* Problem description *
Copy out, from the data, each line containing the string "variables".

(Source records)
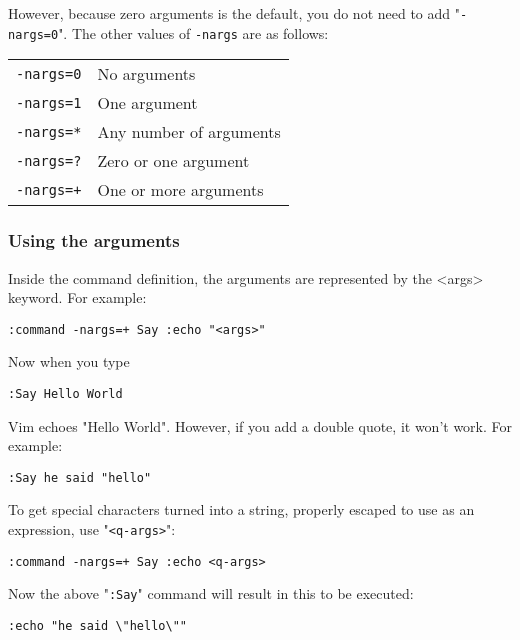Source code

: However, because zero arguments is the default, you do not need to add "\texttt{-nargs=0}".
The other values of \texttt{-nargs} are as follows:

\begin{center} \begin{tabular}{c l}
				\texttt{-nargs=0} & No arguments \\
				\texttt{-nargs=1} & One argument \\
				\texttt{-nargs=*} & Any number of arguments \\
				\texttt{-nargs=?} & Zero or one argument \\
				\texttt{-nargs=+} & One or more arguments \\
\end{tabular} \end{center}

\subsubsection{Using the arguments}
Inside the command definition, the arguments are represented by the <args> keyword.
For example:

\begin{Verbatim}[samepage=true]
 :command -nargs=+ Say :echo "<args>"
\end{Verbatim}

Now when you type

\begin{Verbatim}[samepage=true]
 :Say Hello World
\end{Verbatim}

Vim echoes "Hello World".
However, if you add a double quote, it won't work.
For example:

\begin{Verbatim}[samepage=true]
 :Say he said "hello"
\end{Verbatim}

To get special characters turned into a string, properly escaped to use as an expression, use "\texttt{<q-args>}":

\begin{Verbatim}[samepage=true]
 :command -nargs=+ Say :echo <q-args>
\end{Verbatim}

Now the above "\texttt{:Say}" command will result in this to be executed:

\begin{Verbatim}[samepage=true]
 :echo "he said \"hello\""
\end{Verbatim}

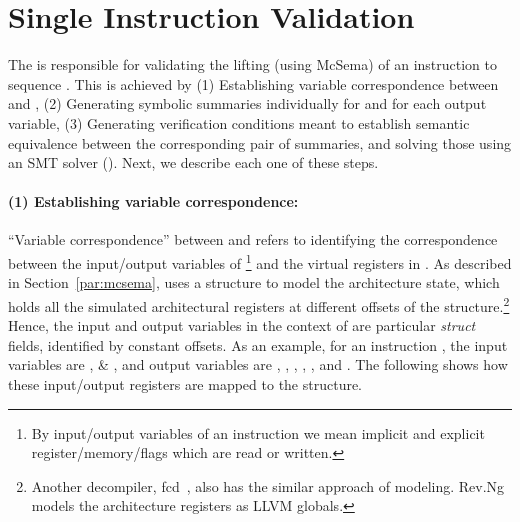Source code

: \section{Single Instruction Validation}\label{sec:siv}

The \siv is responsible for validating the lifting (using McSema) of an \ISA 
instruction  to \LLVM sequence . This is achieved by (1) 
Establishing variable correspondence between  and , (2) Generating 
symbolic summaries 
individually for  and  for each output variable, (3) Generating 
verification conditions meant to establish semantic equivalence between the 
corresponding pair of summaries, and solving those using an SMT solver (\Z). 
Next, we describe each one of these steps.

\paragraph{(1) Establishing variable correspondence:}   
``Variable correspondence'' between  and  refers to identifying the 
correspondence between the input/output variables of \footnote{By 
input/output variables of an instruction we mean implicit and explicit 
    register/memory/flags which are read or written.} and the 
    virtual registers in 
. As described in Section~\ref{par:mcsema}, \mcsema uses a \Mcstate 
structure to
model the architecture state, which holds all the simulated architectural
registers at different offsets of the structure.\footnote{Another decompiler,
  fcd~\cite{FCD}, also has the similar approach of modeling.
    Rev.Ng~\cite{DiFederico:CC2017} models the architecture registers as LLVM
    globals.}  Hence, the input and output variables in the context of
    \mcsema are particular \emph{struct} fields, identified by constant offsets.
%
 As an example, for an instruction , the input variables are
 ,  \& , and output variables are , ,
 , , ,  and . 
The following shows how
 these input/output registers are mapped to the \mcsema \Mcstate structure.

* Exercise solution *
correspondence between the input/output variables of \footnote{By 
input/output variables of an instruction we mean implicit and explicit 
    globals.}  Hence, the input and output variables in the context of
 As an example, for an instruction , the input variables are
 ,  \& , and output variables are , ,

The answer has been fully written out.